EXERCISE AIM: Each record beneath this line is to be copied exactly.

DATA SUPPLIED:
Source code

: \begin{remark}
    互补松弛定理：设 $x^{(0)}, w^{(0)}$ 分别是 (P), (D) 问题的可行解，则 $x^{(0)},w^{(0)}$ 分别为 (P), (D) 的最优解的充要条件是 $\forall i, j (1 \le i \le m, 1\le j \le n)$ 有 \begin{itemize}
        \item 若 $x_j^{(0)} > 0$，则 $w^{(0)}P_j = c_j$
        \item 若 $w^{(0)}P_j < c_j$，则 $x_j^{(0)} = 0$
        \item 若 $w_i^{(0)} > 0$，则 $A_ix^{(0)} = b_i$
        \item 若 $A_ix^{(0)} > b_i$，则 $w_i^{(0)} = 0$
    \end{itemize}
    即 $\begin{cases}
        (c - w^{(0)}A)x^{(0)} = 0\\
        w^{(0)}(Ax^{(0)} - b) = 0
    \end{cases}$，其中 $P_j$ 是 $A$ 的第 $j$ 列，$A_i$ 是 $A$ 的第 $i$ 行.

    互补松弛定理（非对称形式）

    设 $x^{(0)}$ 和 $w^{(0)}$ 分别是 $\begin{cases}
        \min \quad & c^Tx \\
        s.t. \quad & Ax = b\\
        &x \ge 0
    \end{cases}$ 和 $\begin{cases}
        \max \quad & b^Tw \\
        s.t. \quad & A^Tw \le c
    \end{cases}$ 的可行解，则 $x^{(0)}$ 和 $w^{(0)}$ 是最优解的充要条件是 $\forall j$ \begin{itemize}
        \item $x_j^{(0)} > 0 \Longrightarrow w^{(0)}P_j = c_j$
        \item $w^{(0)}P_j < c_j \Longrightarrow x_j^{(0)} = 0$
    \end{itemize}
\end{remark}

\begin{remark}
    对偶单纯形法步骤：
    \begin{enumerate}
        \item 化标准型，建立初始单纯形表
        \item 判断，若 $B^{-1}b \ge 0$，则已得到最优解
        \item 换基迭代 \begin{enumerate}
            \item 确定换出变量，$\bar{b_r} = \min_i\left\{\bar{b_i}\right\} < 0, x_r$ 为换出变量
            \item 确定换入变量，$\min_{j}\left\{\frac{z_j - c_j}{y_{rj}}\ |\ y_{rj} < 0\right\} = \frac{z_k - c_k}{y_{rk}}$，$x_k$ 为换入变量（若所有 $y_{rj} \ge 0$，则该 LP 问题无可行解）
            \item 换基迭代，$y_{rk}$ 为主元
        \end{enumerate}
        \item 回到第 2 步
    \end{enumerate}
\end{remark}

SOLUTION TO THE EXERCISE:
Source code

: \begin{remark}
    互补松弛定理：设 $x^{(0)}, w^{(0)}$ 分别是 (P), (D) 问题的可行解，则 $x^{(0)},w^{(0)}$ 分别为 (P), (D) 的最优解的充要条件是 $\forall i, j (1 \le i \le m, 1\le j \le n)$ 有 \begin{itemize}
        \item 若 $x_j^{(0)} > 0$，则 $w^{(0)}P_j = c_j$
        \item 若 $w^{(0)}P_j < c_j$，则 $x_j^{(0)} = 0$
        \item 若 $w_i^{(0)} > 0$，则 $A_ix^{(0)} = b_i$
        \item 若 $A_ix^{(0)} > b_i$，则 $w_i^{(0)} = 0$
    \end{itemize}
    即 $\begin{cases}
        (c - w^{(0)}A)x^{(0)} = 0\\
        w^{(0)}(Ax^{(0)} - b) = 0
    \end{cases}$，其中 $P_j$ 是 $A$ 的第 $j$ 列，$A_i$ 是 $A$ 的第 $i$ 行.

    互补松弛定理（非对称形式）

    设 $x^{(0)}$ 和 $w^{(0)}$ 分别是 $\begin{cases}
        \min \quad & c^Tx \\
        s.t. \quad & Ax = b\\
        &x \ge 0
    \end{cases}$ 和 $\begin{cases}
        \max \quad & b^Tw \\
        s.t. \quad & A^Tw \le c
    \end{cases}$ 的可行解，则 $x^{(0)}$ 和 $w^{(0)}$ 是最优解的充要条件是 $\forall j$ \begin{itemize}
        \item $x_j^{(0)} > 0 \Longrightarrow w^{(0)}P_j = c_j$
        \item $w^{(0)}P_j < c_j \Longrightarrow x_j^{(0)} = 0$
    \end{itemize}
\end{remark}

\begin{remark}
    对偶单纯形法步骤：
    \begin{enumerate}
        \item 化标准型，建立初始单纯形表
        \item 判断，若 $B^{-1}b \ge 0$，则已得到最优解
        \item 换基迭代 \begin{enumerate}
            \item 确定换出变量，$\bar{b_r} = \min_i\left\{\bar{b_i}\right\} < 0, x_r$ 为换出变量
            \item 确定换入变量，$\min_{j}\left\{\frac{z_j - c_j}{y_{rj}}\ |\ y_{rj} < 0\right\} = \frac{z_k - c_k}{y_{rk}}$，$x_k$ 为换入变量（若所有 $y_{rj} \ge 0$，则该 LP 问题无可行解）
            \item 换基迭代，$y_{rk}$ 为主元
        \end{enumerate}
        \item 回到第 2 步
    \end{enumerate}
\end{remark}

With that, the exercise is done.